As the Noise field’s grid size increases, so do the calculation times for the fractures.
Using a too complex setup sometimes even freezes the PhysX Lab, therefore it is a
wise decision to plan the fracture in advance and to understand what each setting
does exactly, otherwise an artist might end up with a very long waiting time for a
simple change. Therefore understanding the properties and underlying technology
is key to keep iteration times short.
5.3.3. Cut-Out
The Cut-out method is based on a fracture map. This fracture map is then projected
onto the model’s surface to determine the cuts. The fracture map must be provided
as a bitmap. This fracture map has the cuts drawn on it (see subsection 4.7).
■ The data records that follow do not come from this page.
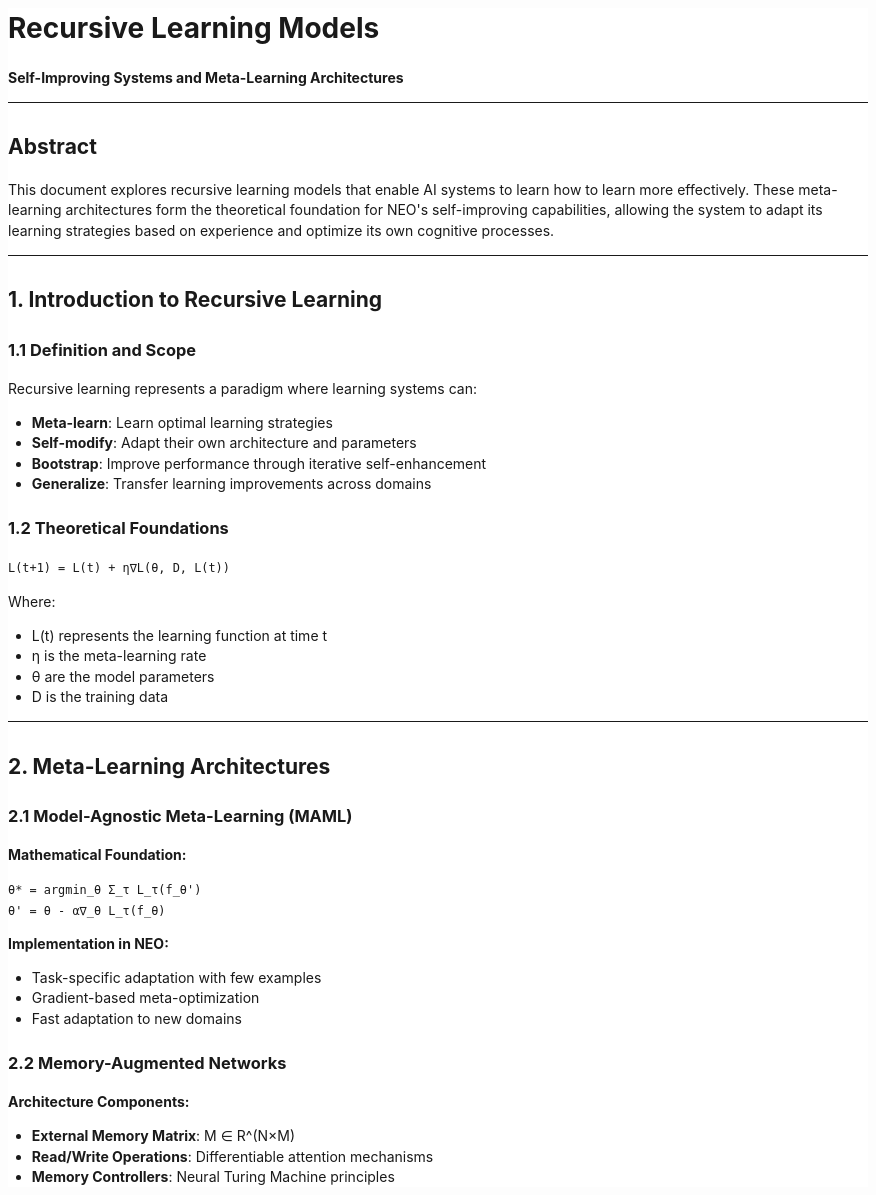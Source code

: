 # Recursive Learning Models
**Self-Improving Systems and Meta-Learning Architectures**

---

## Abstract

This document explores recursive learning models that enable AI systems to learn how to learn more effectively. These meta-learning architectures form the theoretical foundation for NEO's self-improving capabilities, allowing the system to adapt its learning strategies based on experience and optimize its own cognitive processes.

---

## 1. Introduction to Recursive Learning

### 1.1 Definition and Scope
Recursive learning represents a paradigm where learning systems can:
- **Meta-learn**: Learn optimal learning strategies
- **Self-modify**: Adapt their own architecture and parameters
- **Bootstrap**: Improve performance through iterative self-enhancement
- **Generalize**: Transfer learning improvements across domains

### 1.2 Theoretical Foundations
```
L(t+1) = L(t) + η∇L(θ, D, L(t))
```
Where:
- L(t) represents the learning function at time t
- η is the meta-learning rate
- θ are the model parameters
- D is the training data

---

## 2. Meta-Learning Architectures

### 2.1 Model-Agnostic Meta-Learning (MAML)
**Mathematical Foundation:**
```
θ* = argmin_θ Σ_τ L_τ(f_θ')
θ' = θ - α∇_θ L_τ(f_θ)
```

**Implementation in NEO:**
- Task-specific adaptation with few examples
- Gradient-based meta-optimization
- Fast adaptation to new domains

### 2.2 Memory-Augmented Networks
**Architecture Components:**
- **External Memory Matrix**: M ∈ R^(N×M)
- **Read/Write Operations**: Differentiable attention mechanisms
- **Memory Controllers**: Neural Turing Machine principles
The
algorithm calculated the intersection represented by the projected lines and fractures
the mesh along those lines. The projection includes all axis directions: +X, -X, +Y,
-Y, +Z and -Z.
This method is suited especially if the artists wants to create a chippable surface
structure as the artist can define the depth in which the fractures are applied. All
settings will be explained in detail now.
Figure 43: PhysX Lab: Cut-out parameters.
• Fracture Map: The chosen fracture map is displayed in a preview. Clicking on
the image will prompt the artist with a dialog to change or load the fracture
map.
• Periodic Boundary Conditions: if this is checked boundary conditions are set
in a way that periodic tiling becomes possible.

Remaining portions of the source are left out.